Rendered images with source text
========================
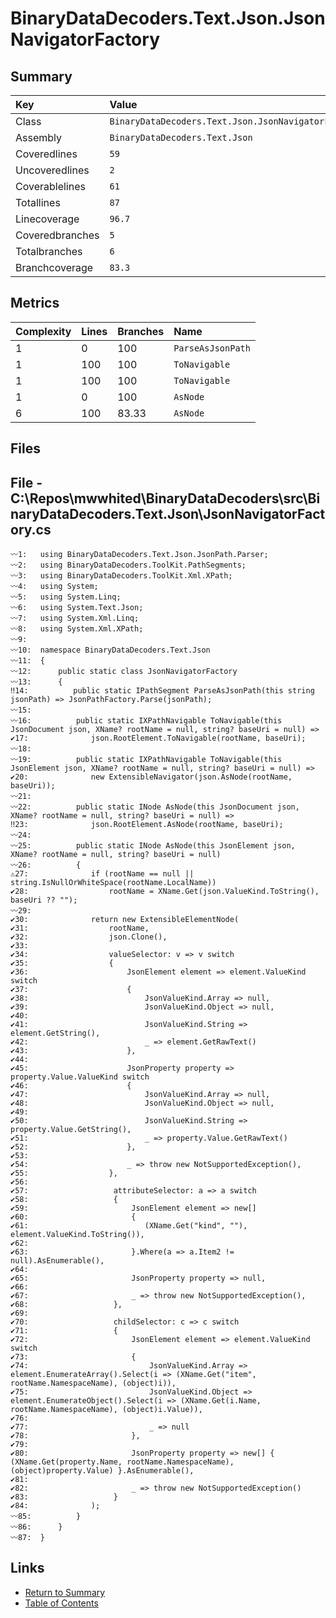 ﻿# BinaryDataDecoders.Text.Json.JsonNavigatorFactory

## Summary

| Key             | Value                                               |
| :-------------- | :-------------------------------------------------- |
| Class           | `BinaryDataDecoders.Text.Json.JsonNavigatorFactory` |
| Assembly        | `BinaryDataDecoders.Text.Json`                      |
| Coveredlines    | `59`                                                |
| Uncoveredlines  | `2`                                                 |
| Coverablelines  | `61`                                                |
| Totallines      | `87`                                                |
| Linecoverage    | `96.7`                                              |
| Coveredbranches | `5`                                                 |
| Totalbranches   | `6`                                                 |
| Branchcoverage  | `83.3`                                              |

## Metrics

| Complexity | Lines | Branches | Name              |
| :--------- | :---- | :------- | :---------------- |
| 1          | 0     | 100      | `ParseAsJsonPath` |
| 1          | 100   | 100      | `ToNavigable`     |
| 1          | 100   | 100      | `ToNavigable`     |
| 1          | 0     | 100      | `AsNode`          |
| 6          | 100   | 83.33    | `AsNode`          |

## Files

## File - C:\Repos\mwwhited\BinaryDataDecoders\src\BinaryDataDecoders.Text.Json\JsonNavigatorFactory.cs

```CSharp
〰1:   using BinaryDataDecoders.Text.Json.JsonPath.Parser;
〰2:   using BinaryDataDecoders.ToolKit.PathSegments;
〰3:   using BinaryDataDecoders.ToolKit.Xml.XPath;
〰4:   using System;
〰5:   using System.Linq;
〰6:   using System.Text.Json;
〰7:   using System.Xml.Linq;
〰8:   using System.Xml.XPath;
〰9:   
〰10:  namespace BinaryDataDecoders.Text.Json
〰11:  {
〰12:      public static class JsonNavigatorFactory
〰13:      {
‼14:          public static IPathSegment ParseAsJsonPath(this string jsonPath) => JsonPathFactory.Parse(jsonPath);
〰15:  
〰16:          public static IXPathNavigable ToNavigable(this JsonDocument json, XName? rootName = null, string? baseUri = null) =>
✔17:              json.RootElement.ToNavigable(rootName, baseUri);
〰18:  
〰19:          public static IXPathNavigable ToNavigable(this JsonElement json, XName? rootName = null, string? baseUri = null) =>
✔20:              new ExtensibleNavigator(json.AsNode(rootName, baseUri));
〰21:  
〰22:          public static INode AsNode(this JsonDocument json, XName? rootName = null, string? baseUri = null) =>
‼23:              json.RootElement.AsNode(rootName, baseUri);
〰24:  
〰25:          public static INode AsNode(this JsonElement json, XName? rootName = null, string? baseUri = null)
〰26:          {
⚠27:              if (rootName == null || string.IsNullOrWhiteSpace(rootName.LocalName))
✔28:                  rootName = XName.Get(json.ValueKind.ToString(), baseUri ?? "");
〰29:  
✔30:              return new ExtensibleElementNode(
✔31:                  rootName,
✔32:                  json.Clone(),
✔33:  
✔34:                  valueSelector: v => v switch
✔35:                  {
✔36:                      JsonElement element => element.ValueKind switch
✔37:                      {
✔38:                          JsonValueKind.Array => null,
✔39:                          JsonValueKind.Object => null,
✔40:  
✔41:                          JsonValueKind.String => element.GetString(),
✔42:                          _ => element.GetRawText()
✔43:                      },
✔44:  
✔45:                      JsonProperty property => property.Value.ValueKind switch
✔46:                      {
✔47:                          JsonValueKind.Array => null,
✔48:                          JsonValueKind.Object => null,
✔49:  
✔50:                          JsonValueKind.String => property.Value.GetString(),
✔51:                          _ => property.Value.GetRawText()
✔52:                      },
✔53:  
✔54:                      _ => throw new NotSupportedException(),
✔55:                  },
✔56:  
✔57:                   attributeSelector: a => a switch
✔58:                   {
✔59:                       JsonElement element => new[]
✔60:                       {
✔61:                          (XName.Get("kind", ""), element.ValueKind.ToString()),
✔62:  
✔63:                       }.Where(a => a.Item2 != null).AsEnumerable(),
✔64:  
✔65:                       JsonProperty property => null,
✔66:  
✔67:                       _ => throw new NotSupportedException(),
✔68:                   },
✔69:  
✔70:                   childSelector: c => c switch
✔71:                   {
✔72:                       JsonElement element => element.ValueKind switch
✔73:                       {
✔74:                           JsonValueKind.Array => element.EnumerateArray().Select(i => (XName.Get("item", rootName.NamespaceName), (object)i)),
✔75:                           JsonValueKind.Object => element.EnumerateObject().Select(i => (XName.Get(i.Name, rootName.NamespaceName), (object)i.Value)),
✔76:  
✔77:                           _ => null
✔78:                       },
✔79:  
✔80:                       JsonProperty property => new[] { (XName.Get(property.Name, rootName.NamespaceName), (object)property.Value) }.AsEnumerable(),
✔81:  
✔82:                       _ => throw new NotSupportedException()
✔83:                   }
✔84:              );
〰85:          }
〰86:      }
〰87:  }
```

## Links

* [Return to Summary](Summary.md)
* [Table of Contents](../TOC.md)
========================
### [About this exercise]
Check each line of the records for "Array" and copy the ones that contain it.

### [Answer to the exercise]
✔38:                          JsonValueKind.Array => null,
✔47:                          JsonValueKind.Array => null,
✔74:                           JsonValueKind.Array => element.EnumerateArray().Select(i => (XName.Get("item", rootName.NamespaceName), (object)i)),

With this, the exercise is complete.